Without altering a single word, repeat the records that follow.

>>>>

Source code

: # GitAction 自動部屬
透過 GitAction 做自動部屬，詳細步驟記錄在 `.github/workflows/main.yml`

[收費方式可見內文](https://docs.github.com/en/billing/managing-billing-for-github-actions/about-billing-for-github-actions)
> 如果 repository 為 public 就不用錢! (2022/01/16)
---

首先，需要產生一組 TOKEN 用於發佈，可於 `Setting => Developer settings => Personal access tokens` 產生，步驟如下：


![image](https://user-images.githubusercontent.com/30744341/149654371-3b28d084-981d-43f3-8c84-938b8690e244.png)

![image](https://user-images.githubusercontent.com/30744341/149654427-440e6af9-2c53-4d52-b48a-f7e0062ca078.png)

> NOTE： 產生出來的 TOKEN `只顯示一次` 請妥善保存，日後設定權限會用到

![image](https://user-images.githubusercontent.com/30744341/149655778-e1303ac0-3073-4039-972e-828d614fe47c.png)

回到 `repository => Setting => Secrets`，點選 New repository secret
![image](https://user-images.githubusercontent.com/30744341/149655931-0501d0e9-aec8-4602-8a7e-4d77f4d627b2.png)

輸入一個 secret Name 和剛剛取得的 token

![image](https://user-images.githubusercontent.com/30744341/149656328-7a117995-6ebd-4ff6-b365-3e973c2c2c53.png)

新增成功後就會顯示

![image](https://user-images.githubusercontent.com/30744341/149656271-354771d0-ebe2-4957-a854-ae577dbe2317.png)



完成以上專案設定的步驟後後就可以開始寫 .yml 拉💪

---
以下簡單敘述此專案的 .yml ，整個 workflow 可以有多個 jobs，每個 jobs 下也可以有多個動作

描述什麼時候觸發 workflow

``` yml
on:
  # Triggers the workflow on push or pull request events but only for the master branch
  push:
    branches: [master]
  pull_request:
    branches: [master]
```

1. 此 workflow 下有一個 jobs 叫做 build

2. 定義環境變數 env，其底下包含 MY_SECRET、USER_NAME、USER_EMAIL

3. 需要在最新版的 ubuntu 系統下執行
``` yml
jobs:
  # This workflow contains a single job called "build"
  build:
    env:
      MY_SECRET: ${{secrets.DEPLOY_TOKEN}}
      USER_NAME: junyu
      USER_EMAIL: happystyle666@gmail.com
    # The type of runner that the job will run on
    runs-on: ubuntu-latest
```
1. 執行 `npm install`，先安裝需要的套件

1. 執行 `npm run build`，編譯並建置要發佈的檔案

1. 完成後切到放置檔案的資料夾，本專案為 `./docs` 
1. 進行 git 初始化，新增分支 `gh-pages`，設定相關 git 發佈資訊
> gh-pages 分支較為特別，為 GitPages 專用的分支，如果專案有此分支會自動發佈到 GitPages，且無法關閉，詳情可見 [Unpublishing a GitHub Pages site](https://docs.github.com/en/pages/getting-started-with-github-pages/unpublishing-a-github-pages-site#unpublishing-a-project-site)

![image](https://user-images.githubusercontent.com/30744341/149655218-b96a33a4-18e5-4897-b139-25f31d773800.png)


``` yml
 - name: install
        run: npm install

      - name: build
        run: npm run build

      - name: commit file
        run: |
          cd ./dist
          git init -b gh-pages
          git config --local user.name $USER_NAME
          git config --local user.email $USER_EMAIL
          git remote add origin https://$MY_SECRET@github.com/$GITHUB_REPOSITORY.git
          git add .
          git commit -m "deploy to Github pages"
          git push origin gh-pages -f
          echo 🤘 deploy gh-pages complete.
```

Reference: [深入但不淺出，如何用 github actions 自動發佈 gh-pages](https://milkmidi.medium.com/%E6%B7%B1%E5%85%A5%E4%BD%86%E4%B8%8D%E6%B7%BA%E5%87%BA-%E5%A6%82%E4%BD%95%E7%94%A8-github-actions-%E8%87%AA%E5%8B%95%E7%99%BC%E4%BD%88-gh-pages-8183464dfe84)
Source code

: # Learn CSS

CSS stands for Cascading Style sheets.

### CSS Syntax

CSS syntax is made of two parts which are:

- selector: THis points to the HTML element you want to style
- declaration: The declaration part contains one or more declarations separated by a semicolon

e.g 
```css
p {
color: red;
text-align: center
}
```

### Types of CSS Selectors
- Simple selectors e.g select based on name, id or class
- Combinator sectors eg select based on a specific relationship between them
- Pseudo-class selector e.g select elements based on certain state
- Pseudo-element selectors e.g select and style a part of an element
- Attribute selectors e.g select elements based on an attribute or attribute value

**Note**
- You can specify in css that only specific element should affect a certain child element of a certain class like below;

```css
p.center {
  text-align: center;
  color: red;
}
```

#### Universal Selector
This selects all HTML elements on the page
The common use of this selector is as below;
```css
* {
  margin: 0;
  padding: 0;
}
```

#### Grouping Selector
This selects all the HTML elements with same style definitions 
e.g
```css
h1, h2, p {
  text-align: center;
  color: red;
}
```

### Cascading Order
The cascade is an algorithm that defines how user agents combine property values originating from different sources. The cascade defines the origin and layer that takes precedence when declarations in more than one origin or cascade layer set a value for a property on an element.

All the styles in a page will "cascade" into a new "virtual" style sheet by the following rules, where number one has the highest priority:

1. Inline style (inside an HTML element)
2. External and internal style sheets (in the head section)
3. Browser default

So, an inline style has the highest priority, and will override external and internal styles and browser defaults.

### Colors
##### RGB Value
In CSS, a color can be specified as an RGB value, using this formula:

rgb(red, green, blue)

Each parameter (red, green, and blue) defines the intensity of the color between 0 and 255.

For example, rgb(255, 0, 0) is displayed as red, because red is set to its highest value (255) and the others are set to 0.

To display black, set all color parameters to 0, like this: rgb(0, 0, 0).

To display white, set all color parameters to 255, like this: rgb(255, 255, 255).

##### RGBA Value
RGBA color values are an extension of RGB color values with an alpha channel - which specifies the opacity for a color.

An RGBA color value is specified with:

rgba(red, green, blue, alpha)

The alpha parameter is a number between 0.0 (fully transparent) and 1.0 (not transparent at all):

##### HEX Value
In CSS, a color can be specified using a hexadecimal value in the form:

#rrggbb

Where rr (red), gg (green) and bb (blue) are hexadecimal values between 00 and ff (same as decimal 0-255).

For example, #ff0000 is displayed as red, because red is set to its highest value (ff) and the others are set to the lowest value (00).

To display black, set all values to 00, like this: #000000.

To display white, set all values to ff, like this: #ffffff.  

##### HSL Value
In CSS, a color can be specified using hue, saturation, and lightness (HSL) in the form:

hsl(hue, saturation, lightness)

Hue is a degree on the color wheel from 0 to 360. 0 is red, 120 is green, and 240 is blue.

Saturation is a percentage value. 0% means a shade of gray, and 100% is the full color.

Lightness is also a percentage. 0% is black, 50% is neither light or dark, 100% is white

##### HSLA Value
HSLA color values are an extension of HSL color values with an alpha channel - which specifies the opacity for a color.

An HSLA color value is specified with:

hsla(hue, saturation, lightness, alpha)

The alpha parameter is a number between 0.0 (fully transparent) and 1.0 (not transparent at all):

<<<<

WRITTEN RESPONSE -
Source code

: # GitAction 自動部屬
透過 GitAction 做自動部屬，詳細步驟記錄在 `.github/workflows/main.yml`

[收費方式可見內文](https://docs.github.com/en/billing/managing-billing-for-github-actions/about-billing-for-github-actions)
> 如果 repository 為 public 就不用錢! (2022/01/16)
---

首先，需要產生一組 TOKEN 用於發佈，可於 `Setting => Developer settings => Personal access tokens` 產生，步驟如下：


![image](https://user-images.githubusercontent.com/30744341/149654371-3b28d084-981d-43f3-8c84-938b8690e244.png)

![image](https://user-images.githubusercontent.com/30744341/149654427-440e6af9-2c53-4d52-b48a-f7e0062ca078.png)

> NOTE： 產生出來的 TOKEN `只顯示一次` 請妥善保存，日後設定權限會用到

![image](https://user-images.githubusercontent.com/30744341/149655778-e1303ac0-3073-4039-972e-828d614fe47c.png)

回到 `repository => Setting => Secrets`，點選 New repository secret
![image](https://user-images.githubusercontent.com/30744341/149655931-0501d0e9-aec8-4602-8a7e-4d77f4d627b2.png)

輸入一個 secret Name 和剛剛取得的 token

![image](https://user-images.githubusercontent.com/30744341/149656328-7a117995-6ebd-4ff6-b365-3e973c2c2c53.png)

新增成功後就會顯示

![image](https://user-images.githubusercontent.com/30744341/149656271-354771d0-ebe2-4957-a854-ae577dbe2317.png)



完成以上專案設定的步驟後後就可以開始寫 .yml 拉💪

---
以下簡單敘述此專案的 .yml ，整個 workflow 可以有多個 jobs，每個 jobs 下也可以有多個動作

描述什麼時候觸發 workflow

``` yml
on:
  # Triggers the workflow on push or pull request events but only for the master branch
  push:
    branches: [master]
  pull_request:
    branches: [master]
```

1. 此 workflow 下有一個 jobs 叫做 build

2. 定義環境變數 env，其底下包含 MY_SECRET、USER_NAME、USER_EMAIL

3. 需要在最新版的 ubuntu 系統下執行
``` yml
jobs:
  # This workflow contains a single job called "build"
  build:
    env:
      MY_SECRET: ${{secrets.DEPLOY_TOKEN}}
      USER_NAME: junyu
      USER_EMAIL: happystyle666@gmail.com
    # The type of runner that the job will run on
    runs-on: ubuntu-latest
```
1. 執行 `npm install`，先安裝需要的套件

1. 執行 `npm run build`，編譯並建置要發佈的檔案

1. 完成後切到放置檔案的資料夾，本專案為 `./docs` 
1. 進行 git 初始化，新增分支 `gh-pages`，設定相關 git 發佈資訊
> gh-pages 分支較為特別，為 GitPages 專用的分支，如果專案有此分支會自動發佈到 GitPages，且無法關閉，詳情可見 [Unpublishing a GitHub Pages site](https://docs.github.com/en/pages/getting-started-with-github-pages/unpublishing-a-github-pages-site#unpublishing-a-project-site)

![image](https://user-images.githubusercontent.com/30744341/149655218-b96a33a4-18e5-4897-b139-25f31d773800.png)


``` yml
 - name: install
        run: npm install

      - name: build
        run: npm run build

      - name: commit file
        run: |
          cd ./dist
          git init -b gh-pages
          git config --local user.name $USER_NAME
          git config --local user.email $USER_EMAIL
          git remote add origin https://$MY_SECRET@github.com/$GITHUB_REPOSITORY.git
          git add .
          git commit -m "deploy to Github pages"
          git push origin gh-pages -f
          echo 🤘 deploy gh-pages complete.
```

Reference: [深入但不淺出，如何用 github actions 自動發佈 gh-pages](https://milkmidi.medium.com/%E6%B7%B1%E5%85%A5%E4%BD%86%E4%B8%8D%E6%B7%BA%E5%87%BA-%E5%A6%82%E4%BD%95%E7%94%A8-github-actions-%E8%87%AA%E5%8B%95%E7%99%BC%E4%BD%88-gh-pages-8183464dfe84)
Source code

: # Learn CSS

CSS stands for Cascading Style sheets.

### CSS Syntax

CSS syntax is made of two parts which are:

- selector: THis points to the HTML element you want to style
- declaration: The declaration part contains one or more declarations separated by a semicolon

e.g 
```css
p {
color: red;
text-align: center
}
```

### Types of CSS Selectors
- Simple selectors e.g select based on name, id or class
- Combinator sectors eg select based on a specific relationship between them
- Pseudo-class selector e.g select elements based on certain state
- Pseudo-element selectors e.g select and style a part of an element
- Attribute selectors e.g select elements based on an attribute or attribute value

**Note**
- You can specify in css that only specific element should affect a certain child element of a certain class like below;

```css
p.center {
  text-align: center;
  color: red;
}
```

#### Universal Selector
This selects all HTML elements on the page
The common use of this selector is as below;
```css
* {
  margin: 0;
  padding: 0;
}
```

#### Grouping Selector
This selects all the HTML elements with same style definitions 
e.g
```css
h1, h2, p {
  text-align: center;
  color: red;
}
```

### Cascading Order
The cascade is an algorithm that defines how user agents combine property values originating from different sources. The cascade defines the origin and layer that takes precedence when declarations in more than one origin or cascade layer set a value for a property on an element.

All the styles in a page will "cascade" into a new "virtual" style sheet by the following rules, where number one has the highest priority:

1. Inline style (inside an HTML element)
2. External and internal style sheets (in the head section)
3. Browser default

So, an inline style has the highest priority, and will override external and internal styles and browser defaults.

### Colors
##### RGB Value
In CSS, a color can be specified as an RGB value, using this formula:

rgb(red, green, blue)

Each parameter (red, green, and blue) defines the intensity of the color between 0 and 255.

For example, rgb(255, 0, 0) is displayed as red, because red is set to its highest value (255) and the others are set to 0.

To display black, set all color parameters to 0, like this: rgb(0, 0, 0).

To display white, set all color parameters to 255, like this: rgb(255, 255, 255).

##### RGBA Value
RGBA color values are an extension of RGB color values with an alpha channel - which specifies the opacity for a color.

An RGBA color value is specified with:

rgba(red, green, blue, alpha)

The alpha parameter is a number between 0.0 (fully transparent) and 1.0 (not transparent at all):

##### HEX Value
In CSS, a color can be specified using a hexadecimal value in the form:

#rrggbb

Where rr (red), gg (green) and bb (blue) are hexadecimal values between 00 and ff (same as decimal 0-255).

For example, #ff0000 is displayed as red, because red is set to its highest value (ff) and the others are set to the lowest value (00).

To display black, set all values to 00, like this: #000000.

To display white, set all values to ff, like this: #ffffff.  

##### HSL Value
In CSS, a color can be specified using hue, saturation, and lightness (HSL) in the form:

hsl(hue, saturation, lightness)

Hue is a degree on the color wheel from 0 to 360. 0 is red, 120 is green, and 240 is blue.

Saturation is a percentage value. 0% means a shade of gray, and 100% is the full color.

Lightness is also a percentage. 0% is black, 50% is neither light or dark, 100% is white

##### HSLA Value
HSLA color values are an extension of HSL color values with an alpha channel - which specifies the opacity for a color.

An HSLA color value is specified with:

hsla(hue, saturation, lightness, alpha)

The alpha parameter is a number between 0.0 (fully transparent) and 1.0 (not transparent at all):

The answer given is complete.